Asked for comment for this story, Trump transition team spokesperson Karoline Leavitt said in a statement that “President Trump will serve ALL Americans, even those who did not vote for him in the election. He will unify the country through success.”
Shifts in the legal landscape
The relationships that state attorneys general forged among themselves during the first Trump administration continued through the Biden years, and several months ago, those cross-state conversations turned to Trump’s possible return.
Part of those discussions has been understanding which state is best suited to take the lead on a legal challenge, perhaps because of its expertise on the issue, how the policy uniquely affects its residents or where the state sits on the federal circuit court map.
The Democratic Attorneys General Association — an organization that had just a handful of employees at the beginning of the first Trump term but now numbers 40 among its staff — organizes regular Zoom calls and in-person confabs to keep the dialogue going.
The discussions for a potential second Trump term began in earnest at the organization’s February conference in Seattle, DAGA president Sean Rankin told CNN. At a conference in Philadelphia two weeks after the election, the organization carved out time for the current and incoming Democratic attorneys general to speak to one another in private, without the presence of DAGA staff, and another in-person conference is planned for February, weeks after the inauguration.
One issue the attorneys general must confront is how recent changes in law and in the judiciary will weigh on their legal calculus. The Supreme Court is more right-leaning now than it was at the start of Trump’s first term, with his installation of three justices. One of them, Justice Amy Coney Barrett, replaced the late liberal Justice Ruth Bader Ginsburg at the end of 2020.
Meanwhile, lower court judges, taking cues from the high court, have been more hesitant to issue the sort of nationwide injunctions that blocked Trump policies throughout the country in a single case.
On the flip side, however, is a series of Biden-era Supreme Court rulings that require courts to give more scrutiny to actions taken by executive agencies, including one 2024 ruling that reversed longstanding deference that judges gave to how agencies interpreted vague laws. Democrats say they intend to see those precedents applied fairly, even if they have been critical of how the court’s conservative wing has undermined federal regulatory power.
“They have made their bed, and they’re going to have to lie in it,” Connecticut Attorney General William Tong told CNN. “And if there’s no deference to the EPA under Lee Zeldin, or to the Department of Homeland Security under Kristi Noem, then there’s no deference.”
Where the biggest courts fights will play out will likely shift as well. The US 9th Circuit Court of Appeals, the long-favored venue of Democrats that covers the Western swath of the country, is not as nearly liberal as it was at the beginning to the Trump administration after he appointed 10 judges to the court. The First Circuit, covering the upper Northeast, will likely be the safest bet for Democrats, as it currently has no Republican appointees among its active judges after Biden’s judicial overhaul.

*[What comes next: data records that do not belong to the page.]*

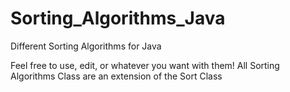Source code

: # Sorting_Algorithms_Java
Different Sorting Algorithms for Java

Feel free to use, edit, or whatever you want with them!
All Sorting Algorithms Class are an extension of the Sort Class
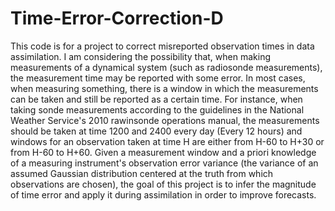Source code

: # Time-Error-Correction-D
This code is for a project to correct misreported observation times in data assimilation. 
I am considering the possibility that, when making measurements of a dynamical system (such as radiosonde measurements), the measurement time may be reported with some error. In most cases, when measuring something, there is a window in which the measurements can be taken and still be reported as a certain time. For instance, when taking sonde measurements according to the guidelines in the National Weather Service's 2010 rawinsonde operations manual, the measurements should be taken at time 1200 and 2400 every day (Every 12 hours) and windows for an observation taken at time H are either from H-60 to H+30 or from H-60 to H+60. Given a measurement window and a priori knowledge of a measuring instrument's observation error variance (the variance of an assumed Gaussian distribution centered at the truth from which observations are chosen), the goal of this project is to infer the magnitude of time error and apply it during assimilation in order to improve forecasts.

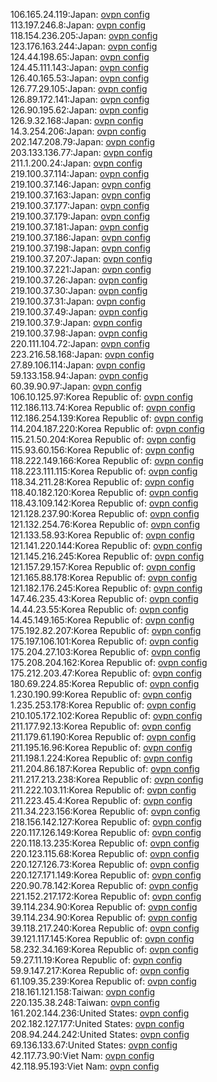 106.165.24.119:Japan: [ovpn config](vpn/106_165_24_119.ovpn)  
113.197.246.8:Japan: [ovpn config](vpn/113_197_246_8.ovpn)  
118.154.236.205:Japan: [ovpn config](vpn/118_154_236_205.ovpn)  
123.176.163.244:Japan: [ovpn config](vpn/123_176_163_244.ovpn)  
124.44.198.65:Japan: [ovpn config](vpn/124_44_198_65.ovpn)  
124.45.111.143:Japan: [ovpn config](vpn/124_45_111_143.ovpn)  
126.40.165.53:Japan: [ovpn config](vpn/126_40_165_53.ovpn)  
126.77.29.105:Japan: [ovpn config](vpn/126_77_29_105.ovpn)  
126.89.172.141:Japan: [ovpn config](vpn/126_89_172_141.ovpn)  
126.90.195.62:Japan: [ovpn config](vpn/126_90_195_62.ovpn)  
126.9.32.168:Japan: [ovpn config](vpn/126_9_32_168.ovpn)  
14.3.254.206:Japan: [ovpn config](vpn/14_3_254_206.ovpn)  
202.147.208.79:Japan: [ovpn config](vpn/202_147_208_79.ovpn)  
203.133.136.77:Japan: [ovpn config](vpn/203_133_136_77.ovpn)  
211.1.200.24:Japan: [ovpn config](vpn/211_1_200_24.ovpn)  
219.100.37.114:Japan: [ovpn config](vpn/219_100_37_114.ovpn)  
219.100.37.146:Japan: [ovpn config](vpn/219_100_37_146.ovpn)  
219.100.37.163:Japan: [ovpn config](vpn/219_100_37_163.ovpn)  
219.100.37.177:Japan: [ovpn config](vpn/219_100_37_177.ovpn)  
219.100.37.179:Japan: [ovpn config](vpn/219_100_37_179.ovpn)  
219.100.37.181:Japan: [ovpn config](vpn/219_100_37_181.ovpn)  
219.100.37.186:Japan: [ovpn config](vpn/219_100_37_186.ovpn)  
219.100.37.198:Japan: [ovpn config](vpn/219_100_37_198.ovpn)  
219.100.37.207:Japan: [ovpn config](vpn/219_100_37_207.ovpn)  
219.100.37.221:Japan: [ovpn config](vpn/219_100_37_221.ovpn)  
219.100.37.26:Japan: [ovpn config](vpn/219_100_37_26.ovpn)  
219.100.37.30:Japan: [ovpn config](vpn/219_100_37_30.ovpn)  
219.100.37.31:Japan: [ovpn config](vpn/219_100_37_31.ovpn)  
219.100.37.49:Japan: [ovpn config](vpn/219_100_37_49.ovpn)  
219.100.37.9:Japan: [ovpn config](vpn/219_100_37_9.ovpn)  
219.100.37.98:Japan: [ovpn config](vpn/219_100_37_98.ovpn)  
220.111.104.72:Japan: [ovpn config](vpn/220_111_104_72.ovpn)  
223.216.58.168:Japan: [ovpn config](vpn/223_216_58_168.ovpn)  
27.89.106.114:Japan: [ovpn config](vpn/27_89_106_114.ovpn)  
59.133.158.94:Japan: [ovpn config](vpn/59_133_158_94.ovpn)  
60.39.90.97:Japan: [ovpn config](vpn/60_39_90_97.ovpn)  
106.10.125.97:Korea Republic of: [ovpn config](vpn/106_10_125_97.ovpn)  
112.186.113.74:Korea Republic of: [ovpn config](vpn/112_186_113_74.ovpn)  
112.186.254.139:Korea Republic of: [ovpn config](vpn/112_186_254_139.ovpn)  
114.204.187.220:Korea Republic of: [ovpn config](vpn/114_204_187_220.ovpn)  
115.21.50.204:Korea Republic of: [ovpn config](vpn/115_21_50_204.ovpn)  
115.93.60.156:Korea Republic of: [ovpn config](vpn/115_93_60_156.ovpn)  
118.222.149.166:Korea Republic of: [ovpn config](vpn/118_222_149_166.ovpn)  
118.223.111.115:Korea Republic of: [ovpn config](vpn/118_223_111_115.ovpn)  
118.34.211.28:Korea Republic of: [ovpn config](vpn/118_34_211_28.ovpn)  
118.40.182.120:Korea Republic of: [ovpn config](vpn/118_40_182_120.ovpn)  
118.43.109.142:Korea Republic of: [ovpn config](vpn/118_43_109_142.ovpn)  
121.128.237.90:Korea Republic of: [ovpn config](vpn/121_128_237_90.ovpn)  
121.132.254.76:Korea Republic of: [ovpn config](vpn/121_132_254_76.ovpn)  
121.133.58.93:Korea Republic of: [ovpn config](vpn/121_133_58_93.ovpn)  
121.141.220.144:Korea Republic of: [ovpn config](vpn/121_141_220_144.ovpn)  
121.145.216.245:Korea Republic of: [ovpn config](vpn/121_145_216_245.ovpn)  
121.157.29.157:Korea Republic of: [ovpn config](vpn/121_157_29_157.ovpn)  
121.165.88.178:Korea Republic of: [ovpn config](vpn/121_165_88_178.ovpn)  
121.182.176.245:Korea Republic of: [ovpn config](vpn/121_182_176_245.ovpn)  
147.46.235.43:Korea Republic of: [ovpn config](vpn/147_46_235_43.ovpn)  
14.44.23.55:Korea Republic of: [ovpn config](vpn/14_44_23_55.ovpn)  
14.45.149.165:Korea Republic of: [ovpn config](vpn/14_45_149_165.ovpn)  
175.192.82.207:Korea Republic of: [ovpn config](vpn/175_192_82_207.ovpn)  
175.197.106.101:Korea Republic of: [ovpn config](vpn/175_197_106_101.ovpn)  
175.204.27.103:Korea Republic of: [ovpn config](vpn/175_204_27_103.ovpn)  
175.208.204.162:Korea Republic of: [ovpn config](vpn/175_208_204_162.ovpn)  
175.212.203.47:Korea Republic of: [ovpn config](vpn/175_212_203_47.ovpn)  
180.69.224.85:Korea Republic of: [ovpn config](vpn/180_69_224_85.ovpn)  
1.230.190.99:Korea Republic of: [ovpn config](vpn/1_230_190_99.ovpn)  
1.235.253.178:Korea Republic of: [ovpn config](vpn/1_235_253_178.ovpn)  
210.105.172.102:Korea Republic of: [ovpn config](vpn/210_105_172_102.ovpn)  
211.177.92.13:Korea Republic of: [ovpn config](vpn/211_177_92_13.ovpn)  
211.179.61.190:Korea Republic of: [ovpn config](vpn/211_179_61_190.ovpn)  
211.195.16.96:Korea Republic of: [ovpn config](vpn/211_195_16_96.ovpn)  
211.198.1.224:Korea Republic of: [ovpn config](vpn/211_198_1_224.ovpn)  
211.204.86.187:Korea Republic of: [ovpn config](vpn/211_204_86_187.ovpn)  
211.217.213.238:Korea Republic of: [ovpn config](vpn/211_217_213_238.ovpn)  
211.222.103.11:Korea Republic of: [ovpn config](vpn/211_222_103_11.ovpn)  
211.223.45.4:Korea Republic of: [ovpn config](vpn/211_223_45_4.ovpn)  
211.34.223.156:Korea Republic of: [ovpn config](vpn/211_34_223_156.ovpn)  
218.156.142.127:Korea Republic of: [ovpn config](vpn/218_156_142_127.ovpn)  
220.117.126.149:Korea Republic of: [ovpn config](vpn/220_117_126_149.ovpn)  
220.118.13.235:Korea Republic of: [ovpn config](vpn/220_118_13_235.ovpn)  
220.123.115.68:Korea Republic of: [ovpn config](vpn/220_123_115_68.ovpn)  
220.127.126.73:Korea Republic of: [ovpn config](vpn/220_127_126_73.ovpn)  
220.127.171.149:Korea Republic of: [ovpn config](vpn/220_127_171_149.ovpn)  
220.90.78.142:Korea Republic of: [ovpn config](vpn/220_90_78_142.ovpn)  
221.152.217.172:Korea Republic of: [ovpn config](vpn/221_152_217_172.ovpn)  
39.114.234.90:Korea Republic of: [ovpn config](vpn/39_114_234_90.ovpn)  
39.114.234.90:Korea Republic of: [ovpn config](vpn/39_114_234_90.ovpn)  
39.118.217.240:Korea Republic of: [ovpn config](vpn/39_118_217_240.ovpn)  
39.121.117.145:Korea Republic of: [ovpn config](vpn/39_121_117_145.ovpn)  
58.232.34.169:Korea Republic of: [ovpn config](vpn/58_232_34_169.ovpn)  
59.27.11.19:Korea Republic of: [ovpn config](vpn/59_27_11_19.ovpn)  
59.9.147.217:Korea Republic of: [ovpn config](vpn/59_9_147_217.ovpn)  
61.109.35.239:Korea Republic of: [ovpn config](vpn/61_109_35_239.ovpn)  
218.161.121.158:Taiwan: [ovpn config](vpn/218_161_121_158.ovpn)  
220.135.38.248:Taiwan: [ovpn config](vpn/220_135_38_248.ovpn)  
161.202.144.236:United States: [ovpn config](vpn/161_202_144_236.ovpn)  
202.182.127.177:United States: [ovpn config](vpn/202_182_127_177.ovpn)  
208.94.244.242:United States: [ovpn config](vpn/208_94_244_242.ovpn)  
69.136.133.67:United States: [ovpn config](vpn/69_136_133_67.ovpn)  
42.117.73.90:Viet Nam: [ovpn config](vpn/42_117_73_90.ovpn)  
42.118.95.193:Viet Nam: [ovpn config](vpn/42_118_95_193.ovpn)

Amid all these changes, Democrats are quick to bring up the win rate that their offices had during the first Trump administration, with some states prevailing in 80% or more of the cases they brought against his first-term agenda. That courts so frequently found that Trump had run afoul of the law makes the attorneys general confident that they’ll be successful again in the legal battles they pick with his second administration, even in a different judicial landscape.
“The circuits have changed. The Supreme Court has changed,” New Jesey Attorney General Matthew Platkin told CNN. “But they’ve also sided with the rule of law in many instances, and I predict they will again.”